Subsequent measurement
For purposes of subsequent measurement financial assets are classified in following categories:
> Financial assets at amortized cost
> Financial assets at fair value through other comprehensive income (FVTOCI) with recycling of cumulative gains and losses (debt instruments)
> Financial assets designated at fair value through OCI with no recycling of cumulative gains and losses upon derecognition (equity instruments)
> Financial assets at fair value through profit or loss
Financial assets at amortized cost
A 'financial asset' is measured at the amortized cost if both the following conditions are met:
Business Model Test: The objective is to hold the financial asset to collect the contractual cash flows (rather than to sell the instrument prior to its contractual maturity to realize its fair value changes) and;
Cash flow characteristics test: The contractual terms of the financial asset give rise on specific dates to cash flows that are solely payments of principal and interest on principal amount outstanding.
This category is most relevant to the Company. After initial measurement, such financial assets are subsequently measured at amortized cost using the effective interest rate (EIR) method. Amortized cost is calculated by taking into account any discount or premium on acquisition and fees or costs that are an integral part of EIR. EIR is the rate that exactly discounts the estimated future cash receipts over the expected life of the financial instrument or a shorter period, where appropriate, to the gross carrying amount of the financial asset. When calculating the effective interest rate, the Company estimates the expected cash flows by considering all the contractual terms of the financial instrument but does not consider the expected credit losses. The EIR amortization is included in other income in profit or loss. The losses arising from impairment are recognized in the profit or loss. This category general applies to trade and other receivables.
Financial assets at fair value through profit or loss
Financial assets at fair value through profit or loss are carried in the balance sheet at fair value with net changes in fair value recognized in the statement of profit and loss.
Financial assets designated at fair value through Other Comprehensive Income (OCI)
Upon initial recognition, the Company can elect to classify irrevocably its equity investments as equity instruments designated at fair value through OCI when they meet the definition of equity under Ind AS 32 Financial Instruments: Presentation and are not held for trading. The classification is determined on an instrument-by¬ instrument basis. Equity instruments which are held for trading and contingent consideration recognized by an acquirer in a business combination to which Ind AS103 applies are classified as at FVTPL.

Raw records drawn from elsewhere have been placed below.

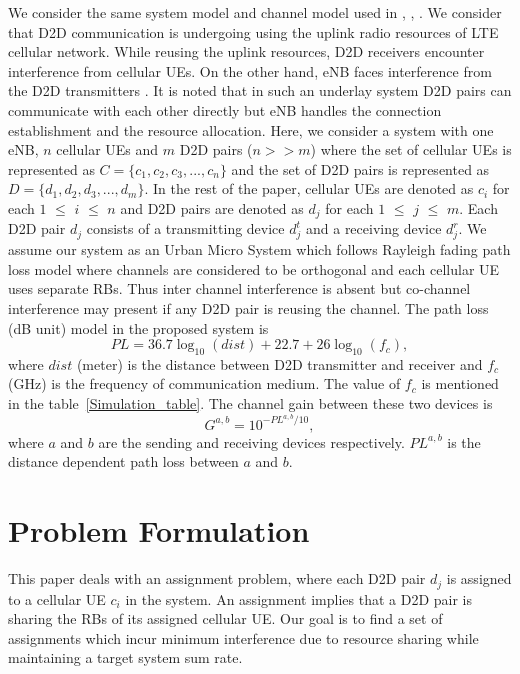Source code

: \documentclass{ieeeaccess}
\begin{document}
We consider the same system model and channel model used in \cite{islam2016radio}, \cite{islam2015reducing}, \cite{islam2015reducing_old}. We consider that D2D communication is undergoing using the uplink radio resources of LTE cellular network. While reusing the uplink resources, D2D receivers encounter interference from cellular UEs. On the other hand, eNB faces interference from the D2D transmitters \cite{islam2016radio}. It is noted that in such an underlay system D2D pairs can communicate with each other directly but eNB \cite{zulhasnine} handles the connection establishment and the resource allocation. Here, we consider a system with one eNB, $n$ cellular UEs and $m$ D2D pairs ($n>>m$) where the set of cellular UEs is represented as $C = \{c_{1}, c_{2}, c_{3}, ..., c_{n}\} $ and the set of D2D pairs is represented as $D = \{ d_{1}, d_{2}, d_{3}, ..., d_{m} \}$. In the rest of the paper, cellular UEs are denoted as $c_i$ for each $1$ $\leq$ $i$ $\leq$ $n$ and D2D pairs are denoted as $d_j$ for each $1$ $\leq$ $j$ $\leq$ $m$. Each D2D pair $d_j$ consists of a transmitting device $d_j^t$ and a receiving device $d_j^r$. We assume our system as an Urban Micro System which follows Rayleigh fading path loss model \cite{islam2016radio,zulhasnine} where channels are considered to be orthogonal and each cellular UE uses separate RBs. Thus inter channel interference is absent but co-channel interference may present if any D2D pair is reusing the channel. The path loss (dB unit) model in the proposed system is \cite{zulhasnine} 
\begin{equation}
PL = 36.7\log_{10}(dist)+22.7+26\log_{10}(f_{c}),
\end{equation}
where $dist$ (meter) is the distance between D2D transmitter and receiver and $f_{c}$ (GHz) is the frequency of communication medium. The value of  $f_{c}$ is mentioned in the table~\ref{Simulation_table}.
The channel gain between these two devices is \cite{zulhasnine} 
\begin{equation}
G^{a,b} = 10^{-PL^{a,b}/10},
\end{equation}
where $a$ and $b$ are the sending and receiving devices respectively. $PL^{a,b}$ is the distance dependent path loss between $a$ and $b$. 

\section{Problem Formulation}\label{sec:problemFormulation}
\smallskip
  
This paper deals with an assignment problem, where each D2D pair $d_j$ is assigned to a cellular UE $c_i$ in the system. An assignment implies that a D2D pair is sharing the RBs of its assigned cellular UE. Our goal is to find a set of assignments which incur minimum interference due to resource sharing while maintaining a target system sum rate.
  
\end{document}

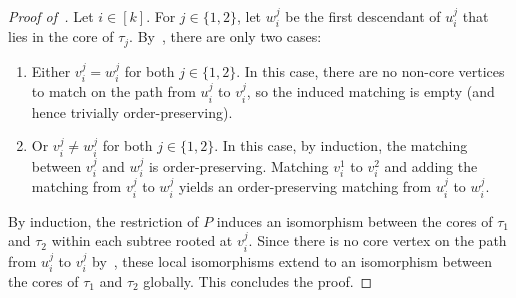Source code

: \begin{proof}[Proof of~]
    Let $i\in[k]$. For $j\in\{1,2\}$, let $w_i^j$ be the first descendant of
    $u_i^j$ that lies in the core of $\tau_j$. By~, there are
    only two cases:
    
    \begin{enumerate}
        \item Either $v_i^j = w_i^j$ for both $j\in\{1,2\}$. In this case, there are no
        non-core vertices to match on the path from $u_i^j$ to $v_i^j$, so the
        induced matching is empty (and hence trivially order-preserving).
        
        \item Or $v_i^j \neq w_i^j$ for both $j\in\{1,2\}$. In this case, by induction,
        the matching between $v_i^j$ and $w_i^j$ is order-preserving. Matching
        $v_i^1$ to $v_i^2$ and adding the matching from $v_i^j$ to $w_i^j$
        yields an order-preserving matching from $u_i^j$ to $w_i^j$.
    \end{enumerate}

    By induction, the restriction of $P$ induces an isomorphism between the cores of
    $\tau_1$ and $\tau_2$ within each subtree rooted at $v_i^j$. Since there is no
    core vertex on the path from $u_i^j$ to $v_i^j$ by~, these
    local isomorphisms extend to an isomorphism between the cores of $\tau_1$ and
    $\tau_2$ globally. This concludes the proof. 
\end{proof}


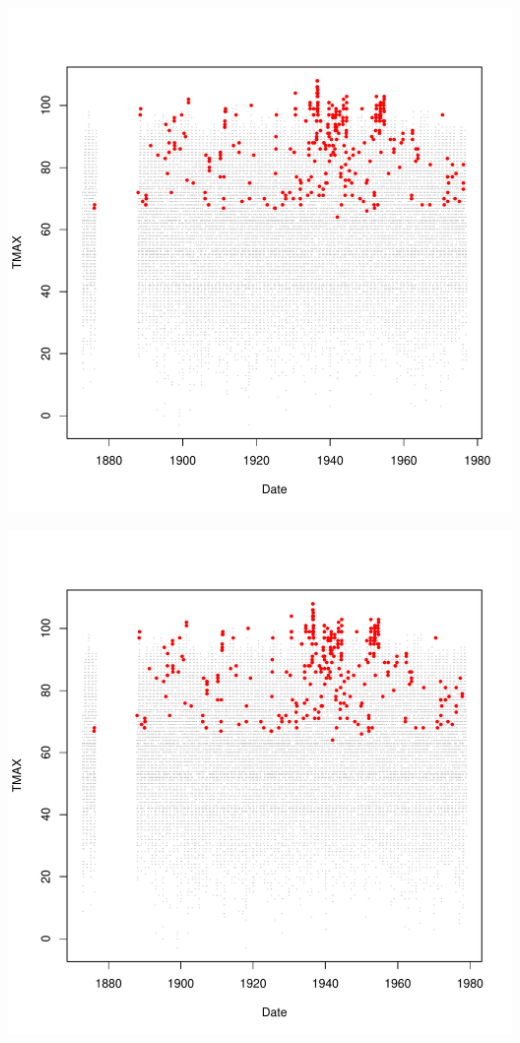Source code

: \documentclass{article}\usepackage[]{graphicx}\usepackage[]{color}
\makeatletter
\def\maxwidth{ %
  \ifdim\Gin@nat@width>\linewidth
    \linewidth
  \else
    \Gin@nat@width
  \fi
}
\newenvironment{knitrout}{}{} %
\makeatother
\begin{document}
\begin{knitrout}
\includegraphics[width=\maxwidth]{figure/unnamed-chunk-4-48} 

\includegraphics[width=\maxwidth]{figure/unnamed-chunk-4-49} 


\end{knitrout}
\end{document}
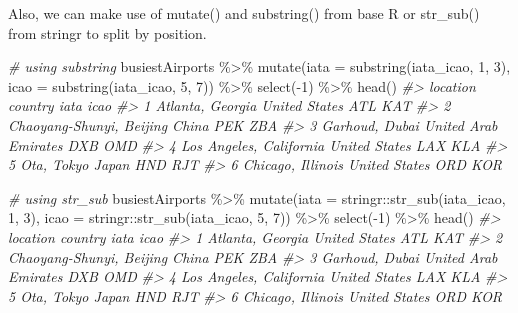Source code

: \documentclass[
]{book}
\newenvironment{Shaded}{\begin{snugshade}}{\end{snugshade}}
\newcommand{\AttributeTok}[1]{\textcolor[rgb]{0.77,0.63,0.00}{#1}}
\newcommand{\CommentTok}[1]{\textcolor[rgb]{0.56,0.35,0.01}{\textit{#1}}}
\newcommand{\DecValTok}[1]{\textcolor[rgb]{0.00,0.00,0.81}{#1}}
\newcommand{\FunctionTok}[1]{\textcolor[rgb]{0.00,0.00,0.00}{#1}}
\newcommand{\NormalTok}[1]{#1}
\newcommand{\SpecialCharTok}[1]{\textcolor[rgb]{0.00,0.00,0.00}{#1}}
\begin{document}
Also, we can make use of mutate() and substring() from base R or str\_sub() from stringr to split by position.

\begin{Shaded}
\begin{Highlighting}[]
\CommentTok{\# using substring}
\NormalTok{busiestAirports }\SpecialCharTok{\%\textgreater{}\%}
  \FunctionTok{mutate}\NormalTok{(}\AttributeTok{iata =} \FunctionTok{substring}\NormalTok{(iata\_icao, }\DecValTok{1}\NormalTok{, }\DecValTok{3}\NormalTok{), }\AttributeTok{icao =} \FunctionTok{substring}\NormalTok{(iata\_icao, }\DecValTok{5}\NormalTok{, }\DecValTok{7}\NormalTok{)) }\SpecialCharTok{\%\textgreater{}\%}
  \FunctionTok{select}\NormalTok{(}\SpecialCharTok{{-}}\DecValTok{1}\NormalTok{) }\SpecialCharTok{\%\textgreater{}\%}
  \FunctionTok{head}\NormalTok{()}
\CommentTok{\#\textgreater{}                   location              country iata icao}
\CommentTok{\#\textgreater{} 1         Atlanta, Georgia        United States  ATL  KAT}
\CommentTok{\#\textgreater{} 2 Chaoyang{-}Shunyi, Beijing                China  PEK  ZBA}
\CommentTok{\#\textgreater{} 3           Garhoud, Dubai United Arab Emirates  DXB  OMD}
\CommentTok{\#\textgreater{} 4  Los Angeles, California        United States  LAX  KLA}
\CommentTok{\#\textgreater{} 5               Ota, Tokyo                Japan  HND  RJT}
\CommentTok{\#\textgreater{} 6        Chicago, Illinois        United States  ORD  KOR}

\CommentTok{\# using str\_sub}
\NormalTok{busiestAirports }\SpecialCharTok{\%\textgreater{}\%}
  \FunctionTok{mutate}\NormalTok{(}\AttributeTok{iata =}\NormalTok{ stringr}\SpecialCharTok{::}\FunctionTok{str\_sub}\NormalTok{(iata\_icao, }\DecValTok{1}\NormalTok{, }\DecValTok{3}\NormalTok{), }\AttributeTok{icao =}\NormalTok{ stringr}\SpecialCharTok{::}\FunctionTok{str\_sub}\NormalTok{(iata\_icao, }\DecValTok{5}\NormalTok{, }\DecValTok{7}\NormalTok{)) }\SpecialCharTok{\%\textgreater{}\%}
  \FunctionTok{select}\NormalTok{(}\SpecialCharTok{{-}}\DecValTok{1}\NormalTok{) }\SpecialCharTok{\%\textgreater{}\%}
  \FunctionTok{head}\NormalTok{()}
\CommentTok{\#\textgreater{}                   location              country iata icao}
\CommentTok{\#\textgreater{} 1         Atlanta, Georgia        United States  ATL  KAT}
\CommentTok{\#\textgreater{} 2 Chaoyang{-}Shunyi, Beijing                China  PEK  ZBA}
\CommentTok{\#\textgreater{} 3           Garhoud, Dubai United Arab Emirates  DXB  OMD}
\CommentTok{\#\textgreater{} 4  Los Angeles, California        United States  LAX  KLA}
\CommentTok{\#\textgreater{} 5               Ota, Tokyo                Japan  HND  RJT}
\CommentTok{\#\textgreater{} 6        Chicago, Illinois        United States  ORD  KOR}
\end{Highlighting}
\end{Shaded}
\end{document}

Gains and losses on these financial assets are never recycled to profit or loss. Dividends are recognized as other income in the statement of profit and loss when the right of payment has been established, except when the Company benefits from such proceeds as a recovery of part of the cost of the financial asset, in which case, such gains are recorded in OCI. Equity instruments designated at fair value through OCI are not subject to impairment assessment.
Derecognition
A financial asset (or, where applicable, a part of a financial asset or part of a Company of similar financial assets) is primarily derecognized (i.e. removed from the Company's statement of financial position) when:
> The rights to receive cash flows from the asset have expired, or
> the Company has transferred its rights to receive cash flows from the asset or has assumed an obligation to pay the received cash flows in full without material delay to a third party under a "pass through" arrangement and either;
Ý the Company has transferred substantially all the risks and rewards of the asset, or
Ý the Company has neither transferred nor retained substantially all the risks and rewards of the asset, but has transferred control of the asset.

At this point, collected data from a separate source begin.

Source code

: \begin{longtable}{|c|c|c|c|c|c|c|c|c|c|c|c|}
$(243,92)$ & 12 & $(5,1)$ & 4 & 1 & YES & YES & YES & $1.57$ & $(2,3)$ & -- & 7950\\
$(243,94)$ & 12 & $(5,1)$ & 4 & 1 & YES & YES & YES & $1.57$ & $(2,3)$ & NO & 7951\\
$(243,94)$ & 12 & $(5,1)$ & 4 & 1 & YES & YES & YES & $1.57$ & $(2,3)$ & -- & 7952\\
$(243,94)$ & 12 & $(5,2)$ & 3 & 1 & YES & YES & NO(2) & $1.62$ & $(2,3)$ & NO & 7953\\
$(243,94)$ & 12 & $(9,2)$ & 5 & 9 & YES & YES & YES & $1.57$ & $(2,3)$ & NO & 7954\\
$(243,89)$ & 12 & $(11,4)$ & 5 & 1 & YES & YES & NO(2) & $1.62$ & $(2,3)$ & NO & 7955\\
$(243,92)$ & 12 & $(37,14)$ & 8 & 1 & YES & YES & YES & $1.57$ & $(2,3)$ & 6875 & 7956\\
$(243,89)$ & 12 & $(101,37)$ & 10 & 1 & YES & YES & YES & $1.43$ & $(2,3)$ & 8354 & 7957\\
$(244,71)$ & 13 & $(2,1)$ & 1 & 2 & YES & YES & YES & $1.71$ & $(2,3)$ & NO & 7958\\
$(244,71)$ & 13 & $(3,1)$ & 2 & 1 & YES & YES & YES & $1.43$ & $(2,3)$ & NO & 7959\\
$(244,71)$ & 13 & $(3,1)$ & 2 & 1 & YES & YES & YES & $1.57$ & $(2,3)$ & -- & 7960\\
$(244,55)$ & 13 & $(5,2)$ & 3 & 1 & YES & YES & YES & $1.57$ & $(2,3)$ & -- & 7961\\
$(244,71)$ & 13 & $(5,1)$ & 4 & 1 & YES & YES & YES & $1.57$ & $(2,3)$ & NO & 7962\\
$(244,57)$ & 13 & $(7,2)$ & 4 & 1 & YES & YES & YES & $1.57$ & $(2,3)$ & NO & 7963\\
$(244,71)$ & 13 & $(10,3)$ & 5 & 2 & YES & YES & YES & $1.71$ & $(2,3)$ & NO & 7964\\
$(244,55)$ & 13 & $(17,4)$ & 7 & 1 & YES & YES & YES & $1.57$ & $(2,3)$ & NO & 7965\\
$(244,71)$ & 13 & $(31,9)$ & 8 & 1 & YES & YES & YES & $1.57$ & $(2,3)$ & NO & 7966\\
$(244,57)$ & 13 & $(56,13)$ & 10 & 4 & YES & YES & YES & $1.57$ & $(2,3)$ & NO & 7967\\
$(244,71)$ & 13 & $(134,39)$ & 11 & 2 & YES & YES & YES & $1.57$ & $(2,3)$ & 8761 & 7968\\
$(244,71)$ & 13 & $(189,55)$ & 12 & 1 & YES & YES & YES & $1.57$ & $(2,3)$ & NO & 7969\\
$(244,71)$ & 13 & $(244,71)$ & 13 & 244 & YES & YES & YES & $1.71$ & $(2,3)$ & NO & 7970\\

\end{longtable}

When the Company has transferred its rights to receive cash flows from an asset or has entered into a pass¬ through arrangement, it evaluates if and to what extent it has retained the risks and rewards of ownership. When it has neither transferred nor retained substantially all of the risks and rewards of the asset, nor transferred control of the asset, the Company continues to recognize the transferred asset to the extent of the Company's continuing involvement. In that case, the Company also recognizes an associated liability. The transferred asset and the associated liability are measured on a basis that reflects the right and obligations that the Company has retained.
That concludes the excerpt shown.